• [Problem] Search the material below for the string "bmatrix" and list each line that holds it.
*** Begin section ***
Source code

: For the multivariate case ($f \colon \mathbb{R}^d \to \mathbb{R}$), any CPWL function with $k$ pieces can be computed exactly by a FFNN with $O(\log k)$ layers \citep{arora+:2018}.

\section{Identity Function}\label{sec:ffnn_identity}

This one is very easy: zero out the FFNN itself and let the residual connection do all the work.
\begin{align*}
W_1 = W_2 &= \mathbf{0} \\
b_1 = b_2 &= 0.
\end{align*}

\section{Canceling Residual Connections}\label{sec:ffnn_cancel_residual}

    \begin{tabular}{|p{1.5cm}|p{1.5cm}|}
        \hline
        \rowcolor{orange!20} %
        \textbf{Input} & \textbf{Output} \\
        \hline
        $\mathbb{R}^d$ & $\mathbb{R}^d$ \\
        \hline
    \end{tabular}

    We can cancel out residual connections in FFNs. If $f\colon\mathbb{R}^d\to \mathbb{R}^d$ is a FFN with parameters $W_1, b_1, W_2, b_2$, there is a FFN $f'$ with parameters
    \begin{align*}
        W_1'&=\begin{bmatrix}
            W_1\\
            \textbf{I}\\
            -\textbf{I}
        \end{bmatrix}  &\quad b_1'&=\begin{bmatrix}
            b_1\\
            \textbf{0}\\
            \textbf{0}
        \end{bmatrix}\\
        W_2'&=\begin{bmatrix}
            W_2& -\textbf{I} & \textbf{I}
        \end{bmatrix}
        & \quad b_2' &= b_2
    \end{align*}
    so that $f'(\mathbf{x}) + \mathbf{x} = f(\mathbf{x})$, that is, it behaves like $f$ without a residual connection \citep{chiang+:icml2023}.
*** End section ***
• [Exercise output]
        W_1'&=\begin{bmatrix}
        \end{bmatrix}  &\quad b_1'&=\begin{bmatrix}
        \end{bmatrix}\\
        W_2'&=\begin{bmatrix}
        \end{bmatrix}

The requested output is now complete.